(EXERCISE MATERIAL Opens)

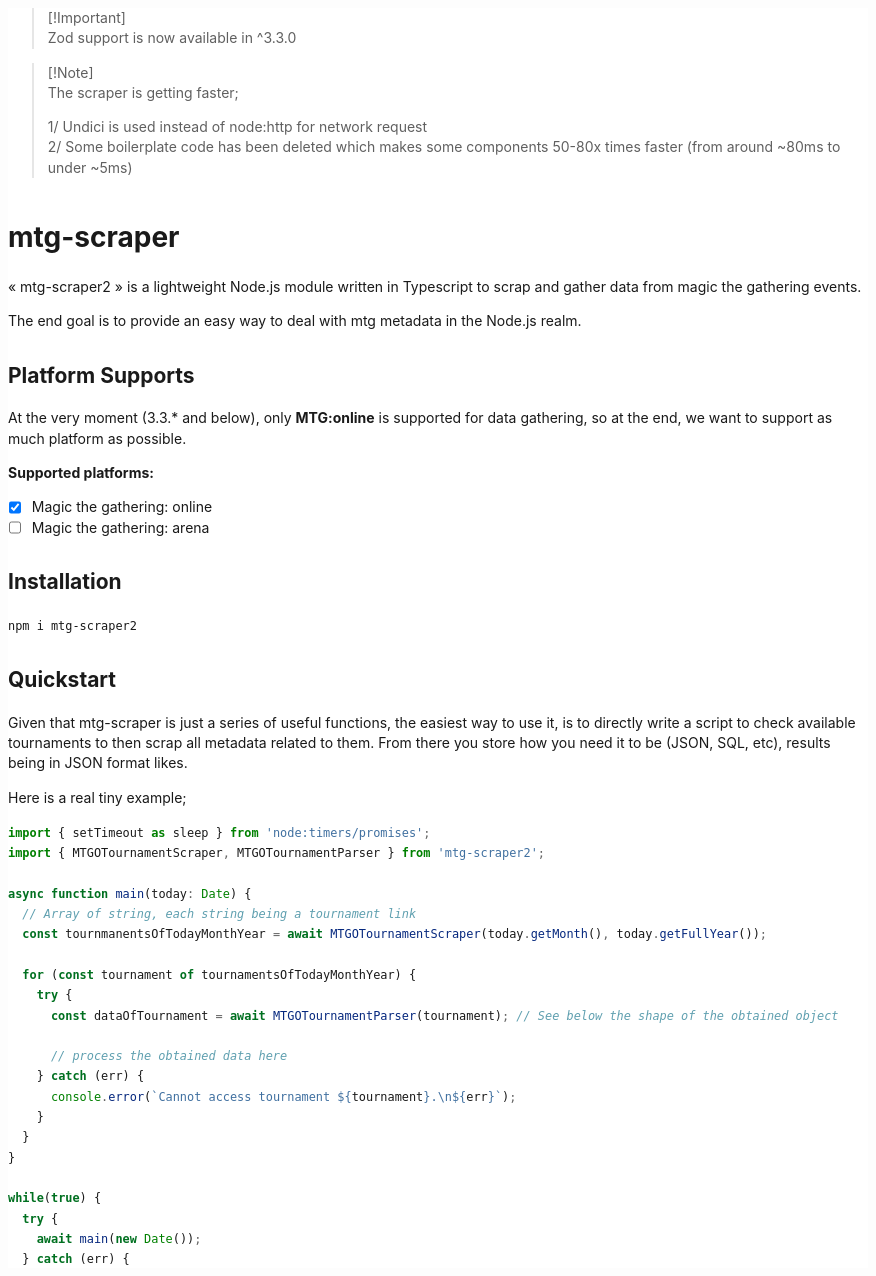 > [!Important]\
> Zod support is now available in ^3.3.0

> [!Note]\
> The scraper is getting faster;
>
> 1/ Undici is used instead of node:http for network request\
> 2/ Some boilerplate code has been deleted which makes some components 50-80x times faster 
> (from around ~80ms to under ~5ms)

# mtg-scraper
« mtg-scraper2 » is a lightweight Node.js module written in Typescript to scrap and gather data from
magic the gathering events.

The end goal is to provide an easy way to deal with mtg metadata in the Node.js realm.

## Platform Supports
At the very moment (3.3.* and below), only **MTG:online** is supported for data gathering, so at the
end, we want to support as much platform as possible.

**Supported platforms:**
- [x] Magic the gathering: online
- [ ] Magic the gathering: arena

## Installation
```pwsh
npm i mtg-scraper2
```
## Quickstart
Given that mtg-scraper is just a series of useful functions, the easiest way to use it, 
is to directly write a script to check available tournaments to then scrap all metadata related
to them. From there you store how you need it to be (JSON, SQL, etc), results being in JSON format likes.

Here is a real tiny example;

```typescript
import { setTimeout as sleep } from 'node:timers/promises';
import { MTGOTournamentScraper, MTGOTournamentParser } from 'mtg-scraper2';

async function main(today: Date) {
  // Array of string, each string being a tournament link
  const tournmanentsOfTodayMonthYear = await MTGOTournamentScraper(today.getMonth(), today.getFullYear());
  
  for (const tournament of tournamentsOfTodayMonthYear) {
    try {
      const dataOfTournament = await MTGOTournamentParser(tournament); // See below the shape of the obtained object
      
      // process the obtained data here
    } catch (err) {
      console.error(`Cannot access tournament ${tournament}.\n${err}`);
    }
  }
}

while(true) {  
  try {
    await main(new Date());
  } catch (err) {
```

(EXERCISE MATERIAL Closes)

_EXERCISE DETAILS_
Please give back, exactly as it stands above, the stretch from the line with "Given that mtg-scraper" through the line with "Here is a real tiny example;", and no line outside it.

_RESULT_
Given that mtg-scraper is just a series of useful functions, the easiest way to use it, 
is to directly write a script to check available tournaments to then scrap all metadata related
to them. From there you store how you need it to be (JSON, SQL, etc), results being in JSON format likes.

Here is a real tiny example;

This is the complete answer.